先日はナイジェリア人とフィリピン人の二人組が米軍人になりすまし、SNSでつながった50代の会社員役員の女性から「ダイヤモンドを国際輸送するための通関税が必要だ」などと何度も連絡して、送金をさせ、合計645万円をだまし取った容疑で逮捕されました。彼らの口座には日本人と見られる複数の女性から1000万円以上の入金が確認されたとのこと。警察では組織的な犯罪ではないかと睨んでいるようです。この事件の他にも同じような手口のロマンス詐欺が発生し、毎日のようにニュースを賑わせています。
「私は大丈夫!」が危険の入り口。SNSを巧妙に使ったロマンス詐欺の手口
「この人たちはなんで騙されるの?私は大丈夫!」そう思っている人、そう確信している人も多いと思いますが、ヤツらは人の心理を巧妙に操りながら迫ってくるようです。
FacebookなどのSNSでいきなり友達申請が送られてきたことはありませんか?
「いったい誰だろう?」と送り先の本人ページを訪れ、プロフィール写真がイケメンだったら、あなたはどんな気持ちになりますか?しかもプロフィールに米軍人、会社役員、経営者と書かれていたら…
ロマンス詐欺は友達申請から始まり、つながるとあなたに直接メッセージを送ってきます。
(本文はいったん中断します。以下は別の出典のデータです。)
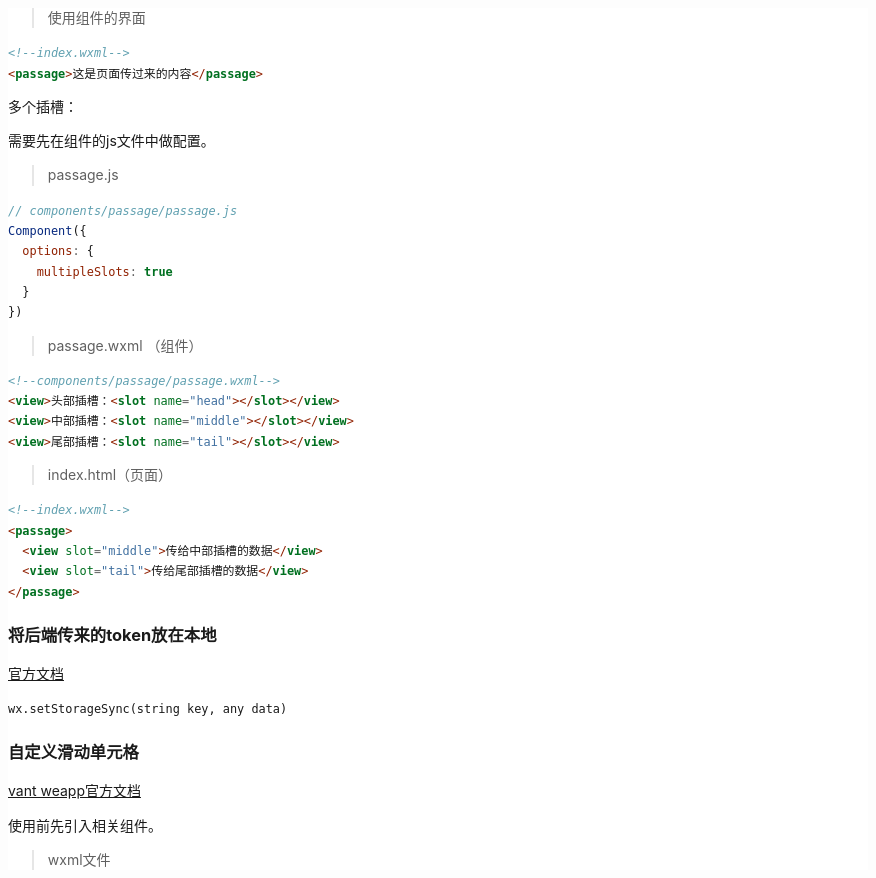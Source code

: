 > 使用组件的界面

```html
<!--index.wxml-->
<passage>这是页面传过来的内容</passage>
```



多个插槽：

需要先在组件的js文件中做配置。

> passage.js

```js
// components/passage/passage.js
Component({
  options: {
    multipleSlots: true
  }
})
```

> passage.wxml （组件）

```html
<!--components/passage/passage.wxml-->
<view>头部插槽：<slot name="head"></slot></view>
<view>中部插槽：<slot name="middle"></slot></view>
<view>尾部插槽：<slot name="tail"></slot></view>
```

> index.html（页面）

```html
<!--index.wxml-->
<passage>
  <view slot="middle">传给中部插槽的数据</view>
  <view slot="tail">传给尾部插槽的数据</view>
</passage>
```



### 将后端传来的token放在本地

[官方文档](https://developers.weixin.qq.com/miniprogram/dev/api/storage/wx.setStorageSync.html)

```
wx.setStorageSync(string key, any data)
```



### 自定义滑动单元格

[vant weapp官方文档](https://vant-contrib.gitee.io/vant-weapp/#/swipe-cell)

使用前先引入相关组件。

> wxml文件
最初は挨拶や自己紹介程度でしょう。何度かメッセージをやりとりし、次の段階には内容がパーソナルなものとなり、仕事の愚痴や家族の問題へと話が変わっていくでしょう。そうやって、SNSを通して心の壁を崩していくのが彼らの手口のようです。
壁がなくなった頃、彼らはさらに次の段階へ。仕事のトラブルや病気の話題など、ごく親しい人にしか話さないであろう話をしてくるようになります。
もう彼はあなたの恋人も同然です。彼はいろいろな悩みをあなたに相談してきます。きっとそこには具体的なストーリーが組み込まれているでしょう。何かしら自分は非常事態に直面していると切り出してきます。同情したあなたに対して、次にお金の話をしてくるでしょう。しかし、決して彼は金欠ではありません。プロフィール上仕事では重要なポストを任されていて、十分な経済力がある立場のはずです。しかし、今すぐ、お金を引き出すことができない状況にいる、例えば貿易関係で海外にいて自分の蓄財が急には持ち出せないから、緊急事態でどうしてもすぐにお金が必要なことを伝え、送金してほしいと話すでしょう。しかもその額は、最初は小額からです。